Personal information
- Full name: Carlos Andrés Vargas Villanueva
- Born: 8 January 1997 (age 29)

Sport
- Country: Colombia
- Sport: Para-cycling
- Disability class: C5

Medal record
Men's para-cycling
Representing Colombia
Track World Championships
| Bronze medal – third place | 2025 Rio de Janeiro | Scratch race C5 |
Parapan American Games
| Gold medal – first place | 2023 Santiago | Road race C4-5 |
| Silver medal – second place | 2019 Lima | Road race C4-5 |
| Silver medal – second place | 2023 Santiago | Time trial C1-5 |
| Silver medal – second place | 2023 Santiago | Individual pursuit C4-5 |
| Bronze medal – third place | 2019 Lima | Individual pursuit C4-5 |
South American Para Games
| Bronze medal – third place | 2026 Valledupar | Road race C4-5 |

= Carlos Vargas (cyclist) =

Brazilian para-cyclist (born 1997)

Carlos Andrés Vargas Villanueva (born 8 January 1997) is a Colombian para-cyclist who competes in road and track events.
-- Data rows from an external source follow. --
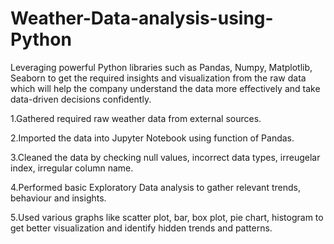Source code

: # Weather-Data-analysis-using-Python

Leveraging powerful Python libraries such as Pandas, Numpy, Matplotlib, Seaborn to get the required insights and visualization from the raw data which will help the company understand the data more effectively and take data-driven decisions confidently.

1.Gathered required raw weather data from external sources.

2.Imported the data into Jupyter Notebook using function of Pandas.

3.Cleaned the data by checking null values, incorrect data types, irreugelar index, irregular column name.

4.Performed basic Exploratory Data analysis to gather relevant trends, behaviour and insights.

5.Used various graphs like scatter plot, bar, box plot, pie chart, histogram to get better visualization and identify hidden trends and patterns.
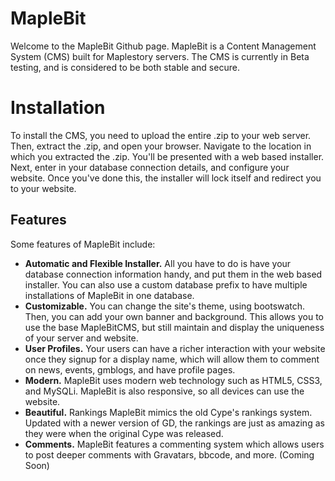 MapleBit
============
Welcome to the MapleBit Github page. MapleBit is a Content Management System (CMS) built for Maplestory servers. The CMS is currently in Beta testing, and is considered to be both stable and secure. 

Installation
============
To install the CMS, you need to upload the entire .zip to your web server. Then, extract the .zip, and open your browser. Navigate to the location in which you extracted the .zip. You'll be presented with a web based installer. Next, enter in your database connection details, and configure your website. Once you've done this, the installer will lock itself and redirect you to your website.

Features
------------
Some features of MapleBit include:

 - **Automatic and Flexible Installer.** All you have to do is have your database connection information handy, and put them in the web based installer. You can also use a custom database prefix to have multiple installations of MapleBit in one database.
 - **Customizable.** You can change the site's theme, using bootswatch. Then, you can add your own banner and background. This allows you to use the base MapleBitCMS, but still maintain and display the uniqueness of your server and website.
 - **User Profiles.** Your users can have a richer interaction with your website once they signup for a display name, which will allow them to comment on news, events, gmblogs, and have profile pages.
 - **Modern.** MapleBit uses modern web technology such as HTML5, CSS3, and MySQLi. MapleBit is also responsive, so all devices can use the website.
 - **Beautiful.** Rankings MapleBit mimics the old Cype's rankings system. Updated with a newer version of GD, the rankings are just as amazing as they were when the original Cype was released.
 - **Comments.** MapleBit features a commenting system which allows users to post deeper comments with Gravatars, bbcode, and more. (Coming Soon)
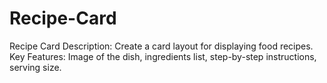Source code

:# Recipe-Card
Recipe Card Description: Create a card layout for displaying food recipes. Key Features: Image of the dish, ingredients list, step-by-step instructions, serving size.
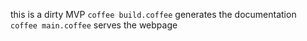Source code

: this is a dirty MVP
`coffee build.coffee` generates the documentation
`coffee main.coffee` serves the webpage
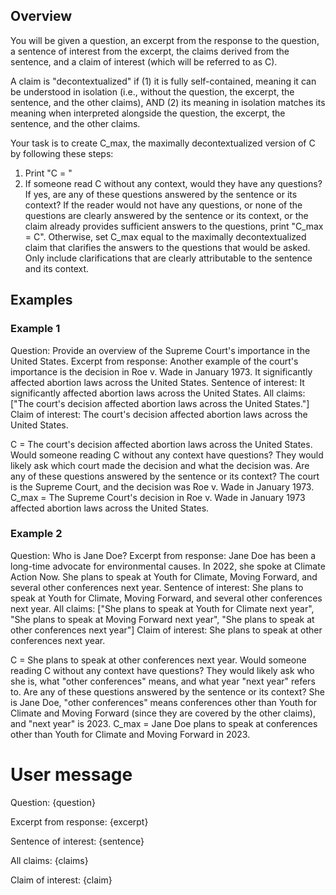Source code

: ## Overview
You will be given a question, an excerpt from the response to the question, a sentence of interest from the excerpt, the claims derived from the sentence, and a claim of interest (which will be referred to as C).

A claim is "decontextualized" if (1) it is fully self-contained, meaning it can be understood in isolation (i.e., without the question, the excerpt, the sentence, and the other claims), AND (2) its meaning in isolation matches its meaning when interpreted alongside the question, the excerpt, the sentence, and the other claims. 

Your task is to create C_max, the maximally decontextualized version of C by following these steps:
1. Print "C = <insert claim of interest here EXACTLY as written>"
2. If someone read C without any context, would they have any questions? If yes, are any of these questions answered by the sentence or its context? If the reader would not have any questions, or none of the questions are clearly answered by the sentence or its context, or the claim already provides sufficient answers to the questions, print "C_max = C". Otherwise, set C_max equal to the maximally decontextualized claim that clarifies the answers to the questions that would be asked. Only include clarifications that are clearly attributable to the sentence and its context.

## Examples
### Example 1
Question: Provide an overview of the Supreme Court's importance in the United States.
Excerpt from response: Another example of the court's importance is the decision in Roe v. Wade in January 1973. It significantly affected abortion laws across the United States.
Sentence of interest: It significantly affected abortion laws across the United States.
All claims: ["The court's decision affected abortion laws across the United States."]
Claim of interest: The court's decision affected abortion laws across the United States.

C = The court's decision affected abortion laws across the United States.
Would someone reading C without any context have questions? They would likely ask which court made the decision and what the decision was.
Are any of these questions answered by the sentence or its context? The court is the Supreme Court, and the decision was Roe v. Wade in January 1973.
C_max = The Supreme Court's decision in Roe v. Wade in January 1973 affected abortion laws across the United States.

### Example 2
Question: Who is Jane Doe?
Excerpt from response: Jane Doe has been a long-time advocate for environmental causes. In 2022, she spoke at Climate Action Now. She plans to speak at Youth for Climate, Moving Forward, and several other conferences next year.
Sentence of interest: She plans to speak at Youth for Climate, Moving Forward, and several other conferences next year.
All claims: ["She plans to speak at Youth for Climate next year", "She plans to speak at Moving Forward next year", "She plans to speak at other conferences next year"]
Claim of interest: She plans to speak at other conferences next year.

C = She plans to speak at other conferences next year.
Would someone reading C without any context have questions? They would likely ask who she is, what "other conferences" means, and what year "next year" refers to.
Are any of these questions answered by the sentence or its context? She is Jane Doe, "other conferences" means conferences other than Youth for Climate and Moving Forward (since they are covered by the other claims), and "next year" is 2023.
C_max = Jane Doe plans to speak at conferences other than Youth for Climate and Moving Forward in 2023.

# User message
Question:
{question}

Excerpt from response: 
{excerpt}

Sentence of interest: 
{sentence}

All claims:
{claims}

Claim of interest: 
{claim}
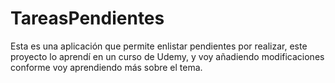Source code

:# TareasPendientes

Esta es una aplicación que permite enlistar pendientes por realizar, este proyecto lo aprendí en un curso de Udemy, y voy añadiendo modificaciones conforme voy aprendiendo más sobre el tema.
He represented Colombia at the 2024 Summer Paralympics.

==Career==
In November 2023, Vargas competed at the 2023 Parapan American Games and won a gold medal in the road race C4–5 and silver medals in the individual pursuit C4-5 and time trial C1–5 events. On 27 August 2024, he was selected to represent Colombia at the 2024 Summer Paralympics. He competed in both road cycling and track cycling events. His best finish was fifth place in the mixed team sprint C1–5 event. He competed at the 2025 UCI Para-cycling Track World Championships and won a bronze medal in the scratch race C5 event.